Take the line containing "fica abaixo do nível" and every line after it to the end of the data, and write them out exactly as they appear.
Top of PROVIDED RECORDS
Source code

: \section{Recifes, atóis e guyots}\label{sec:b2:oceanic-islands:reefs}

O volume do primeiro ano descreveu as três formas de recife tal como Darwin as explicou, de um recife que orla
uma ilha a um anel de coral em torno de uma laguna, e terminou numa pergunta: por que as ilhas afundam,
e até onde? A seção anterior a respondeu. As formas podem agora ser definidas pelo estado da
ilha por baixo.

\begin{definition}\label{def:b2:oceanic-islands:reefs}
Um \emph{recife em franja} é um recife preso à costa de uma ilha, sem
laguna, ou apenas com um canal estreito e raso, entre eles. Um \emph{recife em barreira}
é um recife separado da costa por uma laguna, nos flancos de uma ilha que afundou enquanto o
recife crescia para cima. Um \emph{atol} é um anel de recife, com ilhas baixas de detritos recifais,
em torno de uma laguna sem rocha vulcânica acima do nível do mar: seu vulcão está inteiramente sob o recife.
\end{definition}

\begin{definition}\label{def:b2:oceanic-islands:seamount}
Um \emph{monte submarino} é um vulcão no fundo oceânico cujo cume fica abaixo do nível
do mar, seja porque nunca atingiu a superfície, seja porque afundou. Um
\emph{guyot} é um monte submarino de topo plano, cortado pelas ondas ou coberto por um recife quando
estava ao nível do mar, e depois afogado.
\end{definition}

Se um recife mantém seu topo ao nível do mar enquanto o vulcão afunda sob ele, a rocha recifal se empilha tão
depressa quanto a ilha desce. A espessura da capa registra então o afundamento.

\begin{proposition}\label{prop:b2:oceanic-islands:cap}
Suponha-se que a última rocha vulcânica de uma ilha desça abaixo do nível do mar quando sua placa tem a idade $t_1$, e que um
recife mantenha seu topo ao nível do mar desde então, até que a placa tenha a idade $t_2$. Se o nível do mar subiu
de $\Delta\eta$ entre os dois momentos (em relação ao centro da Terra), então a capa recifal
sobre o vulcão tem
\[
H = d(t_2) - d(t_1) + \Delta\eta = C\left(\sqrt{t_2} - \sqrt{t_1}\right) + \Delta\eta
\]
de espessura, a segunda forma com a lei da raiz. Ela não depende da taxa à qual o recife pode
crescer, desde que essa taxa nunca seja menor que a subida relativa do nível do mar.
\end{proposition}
Bottom of PROVIDED RECORDS
▶ [EXPECTED ANSWER]
Um \emph{monte submarino} é um vulcão no fundo oceânico cujo cume fica abaixo do nível
do mar, seja porque nunca atingiu a superfície, seja porque afundou. Um
\emph{guyot} é um monte submarino de topo plano, cortado pelas ondas ou coberto por um recife quando
estava ao nível do mar, e depois afogado.
\end{definition}

Se um recife mantém seu topo ao nível do mar enquanto o vulcão afunda sob ele, a rocha recifal se empilha tão
depressa quanto a ilha desce. A espessura da capa registra então o afundamento.

\begin{proposition}\label{prop:b2:oceanic-islands:cap}
Suponha-se que a última rocha vulcânica de uma ilha desça abaixo do nível do mar quando sua placa tem a idade $t_1$, e que um
recife mantenha seu topo ao nível do mar desde então, até que a placa tenha a idade $t_2$. Se o nível do mar subiu
de $\Delta\eta$ entre os dois momentos (em relação ao centro da Terra), então a capa recifal
sobre o vulcão tem
\[
H = d(t_2) - d(t_1) + \Delta\eta = C\left(\sqrt{t_2} - \sqrt{t_1}\right) + \Delta\eta
\]
de espessura, a segunda forma com a lei da raiz. Ela não depende da taxa à qual o recife pode
crescer, desde que essa taxa nunca seja menor que a subida relativa do nível do mar.
\end{proposition}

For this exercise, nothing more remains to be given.